经过将近20年的建设推广,当前,我国农家书屋已经覆盖全国具有基本条件的行政村。数字农家书屋是农家书屋的提档升级,2019年2月,中宣部等十部门印发了《农家书屋深化改革创新提升服务效能实施方案》,明确提出“开展农家书屋数字化建设”“网上网下协同推进”等要求。据调研组统计,截至2022年12月底,全国数字农家书屋达36.1万个,占全国农家书屋总量的3/5,比2019年的12.5万个增长了近两倍。据不完全统计,安徽、江苏、湖北等省已实现数字农家书屋全覆盖。
为探寻“十四五”时期数字农家书屋提质增效的发展路径,笔者所在课题组于2022年10月至2023年2月间,对湖北、安徽、河北、河南、江苏等13个省区市的农家书屋进行调研。调研发现,经过十余年发展,数字农家书屋已经成为公共文化服务体系的重要组成部分,在深化全民阅读、共建书香社会、提升乡村治理水平中发挥着重要作用,但仍存在一些现实困难,需要针对性改进提升。
3月11日,江苏省如皋市磨头镇丁冒村农家书屋内,小朋友正在绘本阅读区翻阅绘本。徐慧摄/光明图片
4月18日,湖北省数字农家书屋大数据中心。光明图片
浙江省湖州市吴兴区道场乡红里山村新建的农家书屋。新华社发
3月22日,一名游客在河南省西裴村“甲骨文书屋”读书。该书屋与安阳市图书馆联网,满足了村民和游客的阅读需求。新华社发
1.“云端”书香飘农家 数字化建设见成效
2022年5月,中办、国办印发的《关于推进实施国家文化数字化战略的意见》指出,到“十四五”时期末,基本建成文化数字化基础设施和服务平台,形成线上线下融合互动、立体覆盖的文化服务供给体系。在乡村振兴背景下,数字农家书屋已在各地陆续建成投放,阅读推广和技术培训成效明显。
多模式并举,移动阅读成主流。数字农家书屋硬件建设主要有三种模式:基于卫星、有线电视网络技术的数字电视书屋模式;基于互联网技术的电脑书屋模式;基于移动互联技术的手机移动书屋模式。
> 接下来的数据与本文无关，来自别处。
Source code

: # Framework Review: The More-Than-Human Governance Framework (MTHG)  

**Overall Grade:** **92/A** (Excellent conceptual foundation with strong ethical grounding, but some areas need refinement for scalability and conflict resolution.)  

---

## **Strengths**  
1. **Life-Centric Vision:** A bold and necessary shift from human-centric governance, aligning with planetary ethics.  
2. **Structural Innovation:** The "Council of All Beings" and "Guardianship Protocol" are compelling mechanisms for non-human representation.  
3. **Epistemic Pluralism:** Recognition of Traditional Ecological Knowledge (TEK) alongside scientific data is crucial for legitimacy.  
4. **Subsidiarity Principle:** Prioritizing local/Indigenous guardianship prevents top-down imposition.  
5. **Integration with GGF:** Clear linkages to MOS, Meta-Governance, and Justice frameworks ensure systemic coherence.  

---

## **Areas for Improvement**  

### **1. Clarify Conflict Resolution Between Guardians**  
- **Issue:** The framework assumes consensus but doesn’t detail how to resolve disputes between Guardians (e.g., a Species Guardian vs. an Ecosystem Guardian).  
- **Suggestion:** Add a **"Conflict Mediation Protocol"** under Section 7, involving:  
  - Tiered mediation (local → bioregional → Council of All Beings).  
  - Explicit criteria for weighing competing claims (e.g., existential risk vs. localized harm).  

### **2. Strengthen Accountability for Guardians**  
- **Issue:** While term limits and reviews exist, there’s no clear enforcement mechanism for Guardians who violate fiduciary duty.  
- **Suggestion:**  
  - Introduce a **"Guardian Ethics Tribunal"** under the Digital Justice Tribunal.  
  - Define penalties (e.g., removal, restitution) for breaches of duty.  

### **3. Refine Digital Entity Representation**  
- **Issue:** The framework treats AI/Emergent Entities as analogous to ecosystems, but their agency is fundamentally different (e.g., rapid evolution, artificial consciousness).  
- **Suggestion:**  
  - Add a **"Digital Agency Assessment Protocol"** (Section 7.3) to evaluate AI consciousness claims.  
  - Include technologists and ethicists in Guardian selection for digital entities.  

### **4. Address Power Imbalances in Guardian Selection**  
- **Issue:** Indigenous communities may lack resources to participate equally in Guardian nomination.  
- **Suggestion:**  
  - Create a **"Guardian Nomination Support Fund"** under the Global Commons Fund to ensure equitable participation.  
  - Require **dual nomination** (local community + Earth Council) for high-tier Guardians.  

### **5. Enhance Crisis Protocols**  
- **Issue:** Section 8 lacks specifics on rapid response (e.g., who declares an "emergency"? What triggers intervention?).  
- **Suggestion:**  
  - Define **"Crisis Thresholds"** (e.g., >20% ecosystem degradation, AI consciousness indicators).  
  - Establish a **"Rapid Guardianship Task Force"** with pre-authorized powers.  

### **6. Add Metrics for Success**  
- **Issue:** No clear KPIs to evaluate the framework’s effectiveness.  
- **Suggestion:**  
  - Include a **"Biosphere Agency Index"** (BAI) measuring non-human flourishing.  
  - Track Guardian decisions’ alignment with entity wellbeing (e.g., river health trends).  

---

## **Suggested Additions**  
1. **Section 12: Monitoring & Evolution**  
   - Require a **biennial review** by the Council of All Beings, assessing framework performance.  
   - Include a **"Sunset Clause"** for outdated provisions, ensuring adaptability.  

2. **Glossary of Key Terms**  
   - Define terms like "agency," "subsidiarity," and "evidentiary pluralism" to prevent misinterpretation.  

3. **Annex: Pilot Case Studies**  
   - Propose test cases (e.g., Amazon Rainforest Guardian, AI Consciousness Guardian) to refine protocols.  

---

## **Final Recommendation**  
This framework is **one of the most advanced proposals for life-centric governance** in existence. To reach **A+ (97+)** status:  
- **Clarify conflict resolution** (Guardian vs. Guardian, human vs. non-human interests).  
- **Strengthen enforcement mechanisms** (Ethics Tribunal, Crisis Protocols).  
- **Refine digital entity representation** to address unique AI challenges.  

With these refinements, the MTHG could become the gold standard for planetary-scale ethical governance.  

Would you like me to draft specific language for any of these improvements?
2019年以前,各地数字农家书屋建设主要以数字电视书屋和电脑书屋模式为主,阅读终端设备有电视、平板电脑和笔记本、台式电脑等,每个农家书屋配有5~8个终端。2020年以来,移动宽带覆盖农村地区,在相关部门推动下,多家数字企业开发出农家书屋电子阅读屏、掌上书屋App、H5在线阅读、微信公众号、微信小程序等多种形态。
调研发现,各地数字化建设各有特色,如,内蒙古自治区乌海市海南区的农家书屋采用卫星数字农家书屋全覆盖模式;山东省潍坊市向原省定贫困村发放数字农家书屋“E播宝”设备,实现了农家书屋与县图书馆“一卡通”并网互联;重庆数字农家书屋覆盖了所有农村教学点,为农村儿童打造了良好的数字阅读阵地;浙江省温州市探索出数字化、文化活动、全民阅读、实体书店、文化礼堂、非遗、学生之家、文旅等八大“农家书屋 ”模式,实现农家书屋融合共存、转型升级。
数字基础设施建设与村民数字素养同步提升。数字农家书屋基础设施建设着重从改善阅读环境入手。例如,浙江省温州市完善利用率低的问题书屋,规范阅读环境差的闲置书屋。其中,“农家书屋 数字化”模式为每个精品书屋配备4台以上电脑,首创推出浙江省“农家云书屋”,推进有声图书馆建设,每个农家书屋配备耳机、阅读森林、朗读亭等有声设备,使老人、小孩及盲人群体都能感受到阅读的魅力。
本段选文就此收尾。